### Exercise description
Take every line from the records below that includes the word "Admin".

### Data provided

★ ★ ★ ★

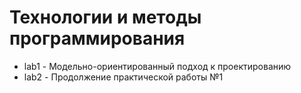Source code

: # Технологии и методы программирования
* lab1 - Модельно-ориентированный подход к проектированию
* lab2 - Продолжение практической работы №1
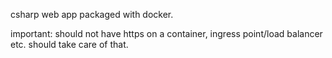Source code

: csharp web app packaged with docker.

important: should not have https on a container, ingress point/load balancer etc. should take care of that. 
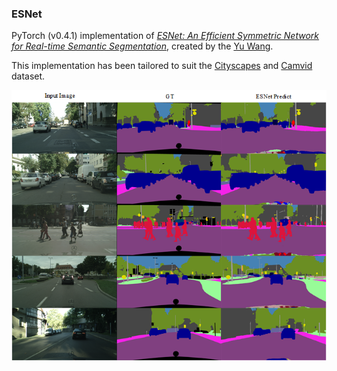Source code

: ### ESNet
PyTorch (v0.4.1) implementation of [*ESNet: An Efficient Symmetric Network for Real-time Semantic Segmentation*](https://github.com/xiaoyufenfei/ESNet/blob/master/xxx), created by the [Yu Wang](https://github.com/xiaoyufenfei/ESNet).

This implementation has been tailored to suit the [Cityscapes](https://www.cityscapes-dataset.com/)  and [Camvid](http://mi.eng.cam.ac.uk/research/projects/VideoRec/CamVid/)  dataset.

<p align="center">
	<img src="images/ESNet_cityscapes_demo.png">
</p>
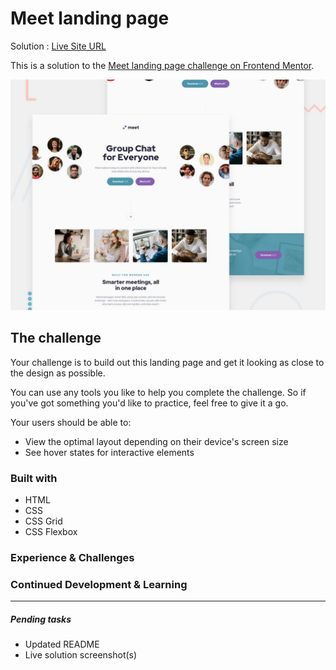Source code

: # Meet landing page

Solution : [Live Site URL](https://frontend-mentor-challenges-ecru.vercel.app/meet-landing-page/)

This is a solution to the [Meet landing page challenge on Frontend Mentor](https://www.frontendmentor.io/challenges/meet-landing-page-rbTDS6OUR). 

![Design preview for the Meet landing page coding challenge](./preview.jpg)

## The challenge

Your challenge is to build out this landing page and get it looking as close to the design as possible.

You can use any tools you like to help you complete the challenge. So if you've got something you'd like to practice, feel free to give it a go.

Your users should be able to:

- View the optimal layout depending on their device's screen size
- See hover states for interactive elements

### Built with 
- HTML
- CSS
- CSS Grid
- CSS Flexbox


### Experience & Challenges

### Continued Development & Learning

---

##### Pending tasks

- Updated README
- Live solution screenshot(s)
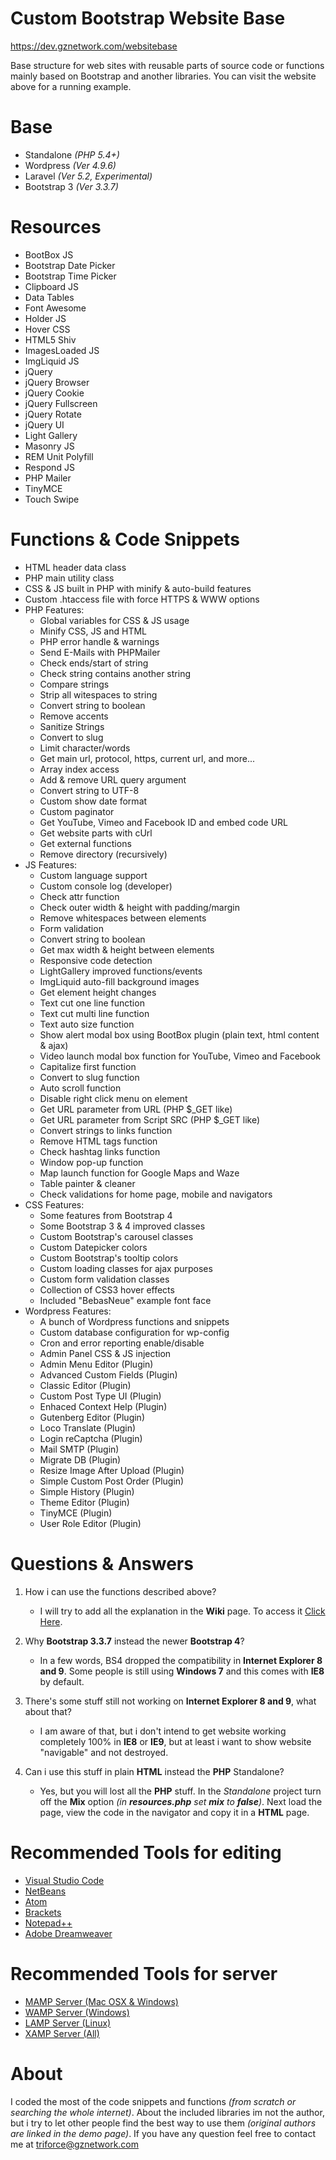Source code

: # Custom Bootstrap Website Base
https://dev.gznetwork.com/websitebase

Base structure for web sites with reusable parts of source code or functions mainly based on Bootstrap and another libraries. You can visit the website above for a running example.

# Base
- Standalone *(PHP 5.4+)*
- Wordpress *(Ver 4.9.6)*
- Laravel *(Ver 5.2, Experimental)*
- Bootstrap 3 *(Ver 3.3.7)*

# Resources
- BootBox JS
- Bootstrap Date Picker
- Bootstrap Time Picker
- Clipboard JS
- Data Tables
- Font Awesome
- Holder JS
- Hover CSS
- HTML5 Shiv
- ImagesLoaded JS
- ImgLiquid JS
- jQuery
- jQuery Browser
- jQuery Cookie
- jQuery Fullscreen
- jQuery Rotate
- jQuery UI
- Light Gallery
- Masonry JS
- REM Unit Polyfill
- Respond JS
- PHP Mailer
- TinyMCE
- Touch Swipe

# Functions & Code Snippets
- HTML header data class
- PHP main utility class
- CSS & JS built in PHP with minify & auto-build features
- Custom .htaccess file with force HTTPS & WWW options
- PHP Features:
	- Global variables for CSS & JS usage
	- Minify CSS, JS and HTML
	- PHP error handle & warnings
	- Send E-Mails with PHPMailer
	- Check ends/start of string
	- Check string contains another string
	- Compare strings
	- Strip all witespaces to string
	- Convert string to boolean
	- Remove accents
	- Sanitize Strings
	- Convert to slug
	- Limit character/words
	- Get main url, protocol, https, current url, and more...
	- Array index access
	- Add & remove URL query argument
	- Convert string to UTF-8
	- Custom show date format
	- Custom paginator
	- Get YouTube, Vimeo and Facebook ID and embed code URL
	- Get website parts with cUrl
	- Get external functions
	- Remove directory (recursively)
- JS Features:
	- Custom language support
	- Custom console log (developer)
	- Check attr function
	- Check outer width & height with padding/margin
	- Remove whitespaces between elements
	- Form validation
	- Convert string to boolean
	- Get max width & height between elements
	- Responsive code detection
	- LightGallery improved functions/events
	- ImgLiquid auto-fill background images
	- Get element height changes
	- Text cut one line function
	- Text cut multi line function
	- Text auto size function
	- Show alert modal box using BootBox plugin (plain text, html content & ajax)
	- Video launch modal box function for YouTube, Vimeo and Facebook
	- Capitalize first function
	- Convert to slug function
	- Auto scroll function
	- Disable right click menu on element
	- Get URL parameter from URL (PHP $_GET like)
	- Get URL parameter from Script SRC (PHP $_GET like)
	- Convert strings to links function
	- Remove HTML tags function
	- Check hashtag links function
	- Window pop-up function
	- Map launch function for Google Maps and Waze
	- Table painter & cleaner
	- Check validations for home page, mobile and navigators
- CSS Features:
	- Some features from Bootstrap 4
	- Some Bootstrap 3 & 4 improved classes
	- Custom Bootstrap's carousel classes
	- Custom Datepicker colors
	- Custom Bootstrap's tooltip colors
	- Custom loading classes for ajax purposes
	- Custom form validation classes
	- Collection of CSS3 hover effects
	- Included "BebasNeue" example font face
- Wordpress Features:
	- A bunch of Wordpress functions and snippets
	- Custom database configuration for wp-config
	- Cron and error reporting enable/disable
	- Admin Panel CSS & JS injection
	- Admin Menu Editor (Plugin)
	- Advanced Custom Fields (Plugin)
	- Classic Editor (Plugin)
	- Custom Post Type UI (Plugin)
	- Enhaced Context Help (Plugin)
	- Gutenberg Editor (Plugin)
	- Loco Translate (Plugin)
	- Login reCaptcha (Plugin)
	- Mail SMTP (Plugin)
	- Migrate DB (Plugin)
	- Resize Image After Upload (Plugin)
	- Simple Custom Post Order (Plugin)
	- Simple History (Plugin)
	- Theme Editor (Plugin)
	- TinyMCE (Plugin)
	- User Role Editor (Plugin)

# Questions & Answers
1. How i can use the functions described above?
   - I will try to add all the explanation in the **Wiki** page. To access it [Click Here](https://github.com/TriForceX/WebsiteBase/wiki).
   
2. Why **Bootstrap 3.3.7** instead the newer **Bootstrap 4**?
   - In a few words, BS4 dropped the compatibility in **Internet Explorer 8 and 9**. Some people is still using **Windows 7** and this comes with **IE8** by default.
   
3. There's some stuff still not working on **Internet Explorer 8 and 9**, what about that?
   - I am aware of that, but i don't intend to get website working completely 100% in **IE8** or **IE9**, but at least i want to show website "navigable" and not destroyed.

4. Can i use this stuff in plain **HTML** instead the **PHP** Standalone?
   - Yes, but you will lost all the **PHP** stuff. In the *Standalone* project turn off the **Mix** option _(in **resources.php** set **mix** to **false**)_. Next load the page, view the code in the navigator and copy it in a **HTML** page.

# Recommended Tools for editing
- [Visual Studio Code](https://code.visualstudio.com)
- [NetBeans](https://netbeans.org)
- [Atom](https://atom.io)
- [Brackets](http://brackets.io)
- [Notepad++](https://notepad-plus-plus.org/download)
- [Adobe Dreamweaver](https://www.adobe.com/dreamweaver)

# Recommended Tools for server
- [MAMP Server (Mac OSX & Windows)](https://www.mamp.info/en)
- [WAMP Server (Windows)](http://www.wampserver.com)
- [LAMP Server (Linux)](https://bitnami.com/stack/lamp)
- [XAMP Server (All)](https://www.apachefriends.org)

# About
I coded the most of the code snippets and functions *(from scratch or searching the whole internet)*. About the included libraries im not the author, but i try to let other people find the best way to use them *(original authors are linked in the demo page)*. If you have any question feel free to contact me at triforce@gznetwork.com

★ ★ ★ ★

### Exercise answer
	- Admin Panel CSS & JS injection
	- Admin Menu Editor (Plugin)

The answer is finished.